“Reconstruction” (1865–1877), as high school students encounter it, is the period of a dozen years following the American Civil War. Emancipation and abolition were carried through; attempts were made to redress the inequities of slavery; and problems were resolved involving the re-admission to the Union of the eleven states that had seceded.
The latter measures were more successful than the former, but the process had a beginning and an end. After the back-room deals that followed the disputed election of 1876, the political system settled in a new equilibrium.
I’ve become intrigued by the possibility that one reconstruction wasn’t enough. Perhaps the American republic must periodically renegotiate the terms of the agreement that its founders reached in the summer of 1787 – the so-called “miracle in Philadelphia,” in which the Constitution of the United States was agreed upon, with all its striking imperfections.
Is it possible that we are now embroiled in a third such reconstruction?
The drama of Reconstruction is well documented and thorougly understood. It started with Lincoln’s Gettysburg Address, continued with his Second Inaugural address, the surrender of the Confederate Army at Appomattox Courthouse; emerged from the political battles Andrew Johnson’s administration and the two terms of President U.S. Grant; and climaxed with the passage of the Thirteenth, Fourteenth, and Fifteenth Amendments to the Constitution – the “Reconstruction Amendments.” It ended with the disputed election of 1876, when southern senators supported the election of Rutherford B. Hayes in exchange for a promise to formally end Reconstruction and Federal occupation he following year.
The shameful truce that followed came to be known as the Jim Crow era.

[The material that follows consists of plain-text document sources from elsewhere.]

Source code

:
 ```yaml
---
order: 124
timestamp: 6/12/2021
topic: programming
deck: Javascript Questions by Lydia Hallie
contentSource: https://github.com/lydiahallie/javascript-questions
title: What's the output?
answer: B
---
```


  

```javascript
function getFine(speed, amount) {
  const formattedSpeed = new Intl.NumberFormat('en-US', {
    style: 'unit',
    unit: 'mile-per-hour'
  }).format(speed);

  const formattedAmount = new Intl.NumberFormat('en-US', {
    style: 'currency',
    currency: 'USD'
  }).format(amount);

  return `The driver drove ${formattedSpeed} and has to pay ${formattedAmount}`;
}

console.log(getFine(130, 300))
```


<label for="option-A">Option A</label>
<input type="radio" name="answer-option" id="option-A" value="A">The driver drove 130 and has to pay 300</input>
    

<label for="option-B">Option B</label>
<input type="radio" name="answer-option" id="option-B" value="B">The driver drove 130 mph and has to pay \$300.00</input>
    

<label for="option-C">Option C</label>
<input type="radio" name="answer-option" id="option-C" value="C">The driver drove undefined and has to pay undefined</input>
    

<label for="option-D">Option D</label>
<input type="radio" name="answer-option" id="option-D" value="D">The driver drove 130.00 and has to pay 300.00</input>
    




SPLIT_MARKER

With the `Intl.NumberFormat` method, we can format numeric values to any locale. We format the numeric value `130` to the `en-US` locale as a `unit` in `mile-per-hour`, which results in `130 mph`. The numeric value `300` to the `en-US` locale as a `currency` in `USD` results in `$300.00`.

It last seventy five years. The subjugation of African-Americans and depredations of the Ku Klux Klan were eclipsed by the maudlin drama of reconciliation among of white veterans – a story brilliantly related in Race and Reunion: The Civil War in American Memory, by David Blight, of Yale University. For an up-to-date account, see The Second Founding: How the Civil War and Reconstruction Remade the Constitution, by Eric Foner, of Columbia University.
The second reconstruction, if that is what it was, was presaged in 1942 by Swedish economist Gunnar Myrdal’s book, An American Dilemma: The Negro Problem and American Democracy, commissioned by the Carnegie Corporation. The political movement commenced in 1948 with the desegregation of the US armed forces. The civil rights movement lasted from Rosa Parks arrest to the March on Washington, in 1963, at which Martin Luther King made delivered his “I Have a Dream” speech, and culminate in the passage of the 1965 Voting Rights Act. Repression was far less violent than on the way to the Jim Crow era. There were murders in the civil rights era, but mostly they made newspaper front pages.
And while the second reconstruction entered on race, many other barriers were breached in those rears as well: ethnicity, gender, and sexual preference. In Roe v Wade, the Supreme Court established a constitutional right to abortion a decade after the invention of the Pill made pregnancy a fundamentally deliberate decision.
How do reconstructions end? In the aftermath of decisive elections, it would seem – in the case of the second reconstruction, with the 1968 election of Richard Nixon, based on a southern strategy devised originally by Barry Goldwater. Nixon was in many ways the last in a line of liberal presidents who followed Franklin Roosevelt. He had promised to “end the war” the war and he dus. An armistice of sorts – Norman Lear’s All in the Family television sit-com – preceded his Watergate-inspired resignation. Peace lasted until the election of President Barack Obama.
So what can be said about this third reconstruction, if that is what it is? Certainly it is still more diffuse – not just Black Lives Matter, but #MeToo, transgender rights, immigration policy, and climate change, all of it aggravated by the election of Donald Trump. This latest reconstruction is often described as a culture war, by those who have never seen an armed conflict. How might this episode end? In the usual way, with a decisive election. Armistice may takes longer to achieve.
For a slightly different view of the history, see Bret Stephens, Why Wokeness Will Fail. We journalists are free to voice opinions, but we must ultimately leave these questions to political leaders, legal scholars, philosophers, historians, and the passage of time. I was heartened, though, at the thought expressed by economic philosopher John Roemer, of Yale University, who knows much more than I do about these matters, when he wrote the other day to say “I think the formulation of the first, second, third…. Reconstructions is incisive. It reminds me of the way we measure the lifetime of a radioactive mineral. We celebrate its half-life, three-quarters life, etc….. but the radioactivity never completely disappears. Racism, like radioactivity, dissipates over time but never vanishes.”